**Study material**
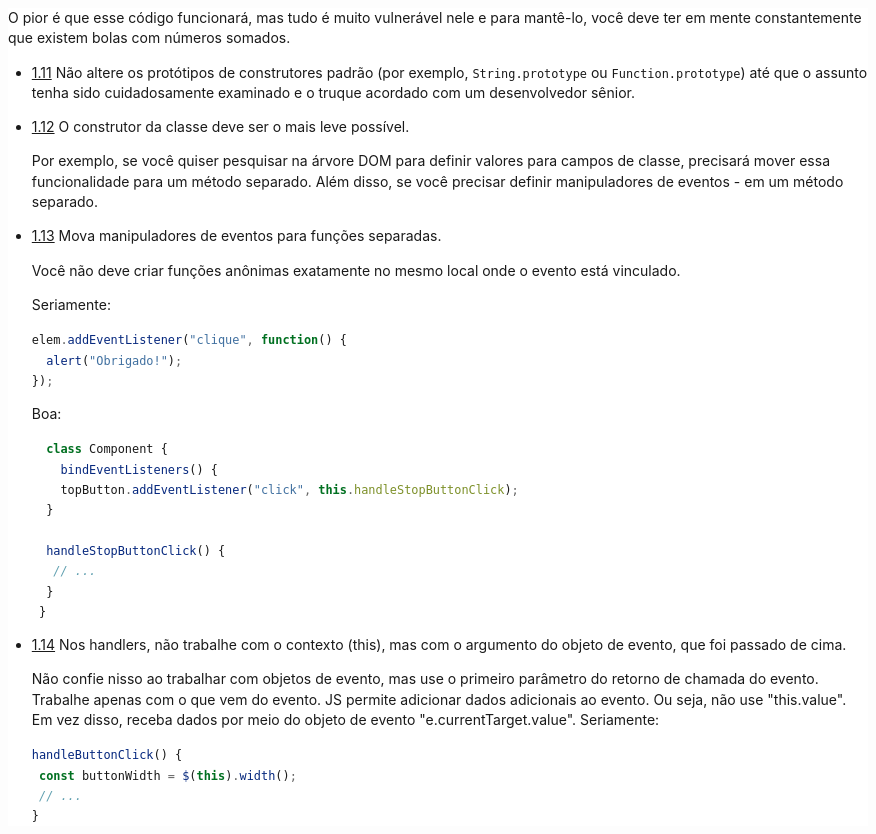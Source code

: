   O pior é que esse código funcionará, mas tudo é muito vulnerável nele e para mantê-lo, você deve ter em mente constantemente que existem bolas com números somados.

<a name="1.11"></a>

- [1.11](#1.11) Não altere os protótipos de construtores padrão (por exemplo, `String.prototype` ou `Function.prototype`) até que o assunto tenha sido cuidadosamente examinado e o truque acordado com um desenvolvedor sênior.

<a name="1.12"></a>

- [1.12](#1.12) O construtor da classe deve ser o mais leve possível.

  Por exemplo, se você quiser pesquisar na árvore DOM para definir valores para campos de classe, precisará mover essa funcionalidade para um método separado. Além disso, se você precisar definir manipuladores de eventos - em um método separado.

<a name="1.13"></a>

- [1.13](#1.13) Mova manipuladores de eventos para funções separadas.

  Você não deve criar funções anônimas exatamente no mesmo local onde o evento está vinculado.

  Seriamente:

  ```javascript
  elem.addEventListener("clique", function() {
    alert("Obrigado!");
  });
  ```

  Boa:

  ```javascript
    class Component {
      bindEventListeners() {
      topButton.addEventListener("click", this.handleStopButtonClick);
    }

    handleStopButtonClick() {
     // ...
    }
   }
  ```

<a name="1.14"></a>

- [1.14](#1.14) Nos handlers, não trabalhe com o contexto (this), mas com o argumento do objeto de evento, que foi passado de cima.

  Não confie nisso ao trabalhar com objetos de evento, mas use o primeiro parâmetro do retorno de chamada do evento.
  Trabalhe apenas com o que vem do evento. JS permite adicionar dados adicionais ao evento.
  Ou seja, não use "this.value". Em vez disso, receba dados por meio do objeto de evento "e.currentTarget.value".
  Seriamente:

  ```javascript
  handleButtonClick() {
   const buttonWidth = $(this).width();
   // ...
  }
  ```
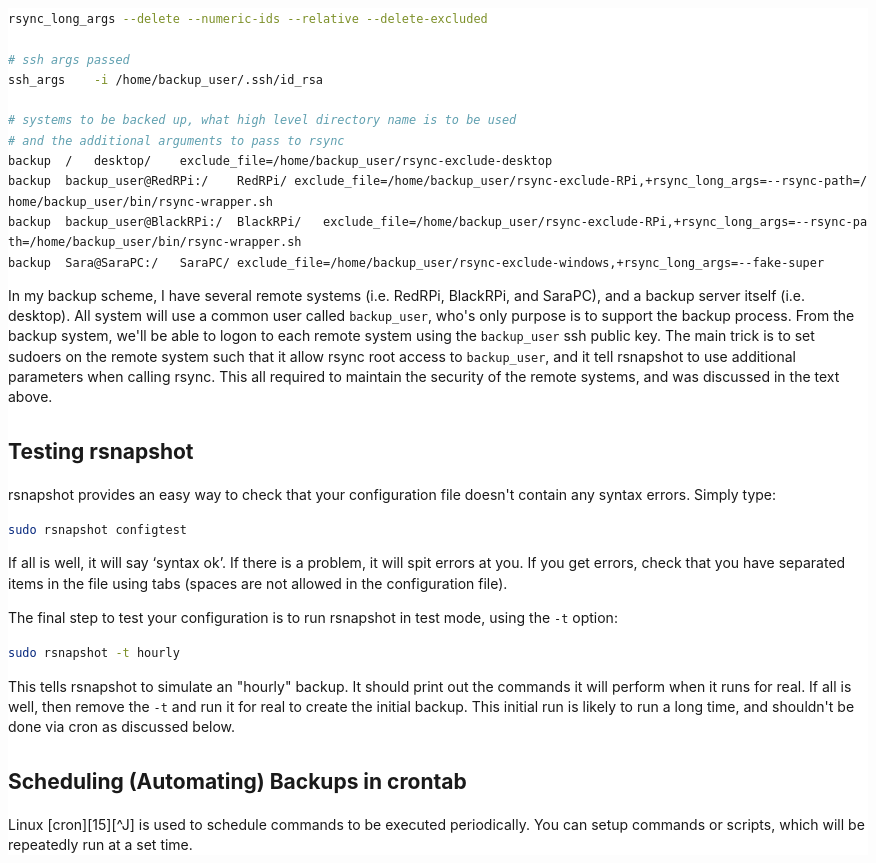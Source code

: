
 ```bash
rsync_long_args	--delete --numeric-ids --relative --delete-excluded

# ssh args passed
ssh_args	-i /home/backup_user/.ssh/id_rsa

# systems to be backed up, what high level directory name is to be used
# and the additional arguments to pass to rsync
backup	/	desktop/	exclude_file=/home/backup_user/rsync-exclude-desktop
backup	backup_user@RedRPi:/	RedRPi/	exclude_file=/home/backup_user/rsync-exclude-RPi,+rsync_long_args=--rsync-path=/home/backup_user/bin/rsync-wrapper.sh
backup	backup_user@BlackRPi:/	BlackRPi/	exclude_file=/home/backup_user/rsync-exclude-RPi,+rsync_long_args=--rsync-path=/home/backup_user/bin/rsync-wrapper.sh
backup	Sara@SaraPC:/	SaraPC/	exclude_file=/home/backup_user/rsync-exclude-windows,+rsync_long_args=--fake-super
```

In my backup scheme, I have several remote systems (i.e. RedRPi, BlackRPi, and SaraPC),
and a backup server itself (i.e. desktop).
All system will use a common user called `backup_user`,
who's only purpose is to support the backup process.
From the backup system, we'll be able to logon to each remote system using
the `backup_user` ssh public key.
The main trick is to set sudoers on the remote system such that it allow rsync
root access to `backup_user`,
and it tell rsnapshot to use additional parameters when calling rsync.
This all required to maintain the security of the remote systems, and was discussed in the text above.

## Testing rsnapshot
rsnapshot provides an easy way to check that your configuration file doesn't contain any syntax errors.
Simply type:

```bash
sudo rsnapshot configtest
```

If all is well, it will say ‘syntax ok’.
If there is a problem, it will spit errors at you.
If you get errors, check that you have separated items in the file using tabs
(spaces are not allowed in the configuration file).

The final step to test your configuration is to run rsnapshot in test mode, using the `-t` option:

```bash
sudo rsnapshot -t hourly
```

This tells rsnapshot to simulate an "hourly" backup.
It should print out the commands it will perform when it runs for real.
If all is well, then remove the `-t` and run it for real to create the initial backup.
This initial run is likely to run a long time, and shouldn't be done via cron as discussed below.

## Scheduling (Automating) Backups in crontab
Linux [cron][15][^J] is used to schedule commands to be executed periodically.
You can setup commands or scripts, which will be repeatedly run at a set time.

**What you should do**
Transcribe the listing above exactly, but only from the line with "Ou seja, não" through the line with "and it tell". Include both of those lines and omit the pictures.

**Written reply**
  Ou seja, não use "this.value". Em vez disso, receba dados por meio do objeto de evento "e.currentTarget.value".
  Seriamente:

  ```javascript
  handleButtonClick() {
   const buttonWidth = $(this).width();
   // ...
  }
  ```
Source code

:
 ```bash
rsync_long_args	--delete --numeric-ids --relative --delete-excluded

# ssh args passed
ssh_args	-i /home/backup_user/.ssh/id_rsa

# systems to be backed up, what high level directory name is to be used
# and the additional arguments to pass to rsync
backup	/	desktop/	exclude_file=/home/backup_user/rsync-exclude-desktop
backup	backup_user@RedRPi:/	RedRPi/	exclude_file=/home/backup_user/rsync-exclude-RPi,+rsync_long_args=--rsync-path=/home/backup_user/bin/rsync-wrapper.sh
backup	backup_user@BlackRPi:/	BlackRPi/	exclude_file=/home/backup_user/rsync-exclude-RPi,+rsync_long_args=--rsync-path=/home/backup_user/bin/rsync-wrapper.sh
backup	Sara@SaraPC:/	SaraPC/	exclude_file=/home/backup_user/rsync-exclude-windows,+rsync_long_args=--fake-super
```

In my backup scheme, I have several remote systems (i.e. RedRPi, BlackRPi, and SaraPC),
and a backup server itself (i.e. desktop).
All system will use a common user called `backup_user`,
who's only purpose is to support the backup process.
From the backup system, we'll be able to logon to each remote system using
the `backup_user` ssh public key.
The main trick is to set sudoers on the remote system such that it allow rsync
root access to `backup_user`,
and it tell rsnapshot to use additional parameters when calling rsync.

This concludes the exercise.